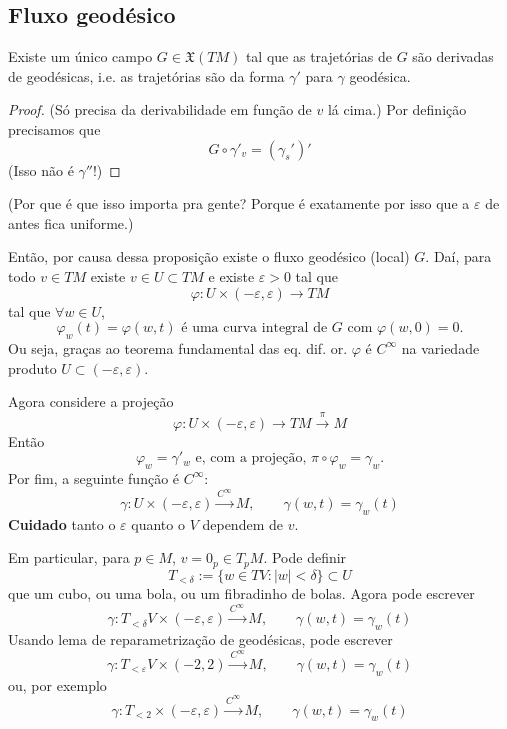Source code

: \subsection{Fluxo geodésico}

\begin{prop}\leavevmode
Existe um único campo \(G \in \mathfrak{X}(TM)\) tal que as trajetórias de \(G\) são derivadas de geodésicas, i.e. as trajetórias são da forma \(\gamma'\) para \(\gamma\) geodésica.
\end{prop}

\begin{proof}\leavevmode
(Só precisa da derivabilidade em função de \(v\) lá cima.) Por definição precisamos que 
\[G \circ \gamma'_v=(\gamma_s')'\]
(Isso não é \(\gamma''\)!)
\end{proof}

(Por que é que isso importa pra gente? Porque é exatamente por isso que a \(\varepsilon\) de antes fica uniforme.)

Então, por causa dessa proposição existe o fluxo geodésico (local) \(G\). Daí, para todo \(v \in TM\) existe \(v \in U \subset TM\) e existe \(\varepsilon>0\) tal que
\[\varphi: U \times (-\varepsilon,\varepsilon) \longrightarrow TM\]
tal que \(\forall  w \in U\),
\[\varphi_w(t)=\varphi(w,t)\text{ é uma curva integral de \(G\) com \(\varphi(w,0)=0\).} \]
Ou seja, graças ao teorema fundamental das eq. dif. or. \(\varphi\) é \(C^\infty\) na variedade produto \(U \subset (-\varepsilon,\varepsilon)\).

Agora considere a projeção
\[\varphi: U \times (-\varepsilon,\varepsilon) \longrightarrow TM\xrightarrow{\pi} M\]
Então
\[\varphi_w=\gamma'_w \text{ e, com a projeção, } \pi\circ \varphi_w=\gamma_w.\]
Por fim, a seguinte função é \(C^\infty\):
\[\gamma:U \times (-\varepsilon,\varepsilon) \xrightarrow{C^\infty}M,\qquad  \gamma(w,t)=\gamma_w(t)\]
\textbf{Cuidado} tanto o \(\varepsilon\) quanto o \(V\) dependem de \(v\).

Em particular, para \(p \in M\), \(v =0_p \in T_pM\). Pode definir
\[T_{< \delta}:=\{w \in TV: |w|< \delta\} \subset U\]
que um cubo, ou uma bola, ou um fibradinho de bolas. Agora pode escrever
\[\gamma:T_{< \delta}V \times (-\varepsilon,\varepsilon) \xrightarrow{C^\infty}M,\qquad  \gamma(w,t)=\gamma_w(t)\]
Usando lema de reparametrização de geodésicas, pode escrever
\[\gamma:T_{< \varepsilon}V \times (-2,2) \xrightarrow{C^\infty}M,\qquad  \gamma(w,t)=\gamma_w(t)\]
ou, por exemplo
\[\gamma:T_{<2} \times (-\varepsilon,\varepsilon) \xrightarrow{C^\infty}M,\qquad  \gamma(w,t)=\gamma_w(t)\]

______

DIRECTIONS FOR THIS TASK> Of the entries above, how many lines hold the word "subset"? Give back only that number.

THE COMPLETED TASK> 3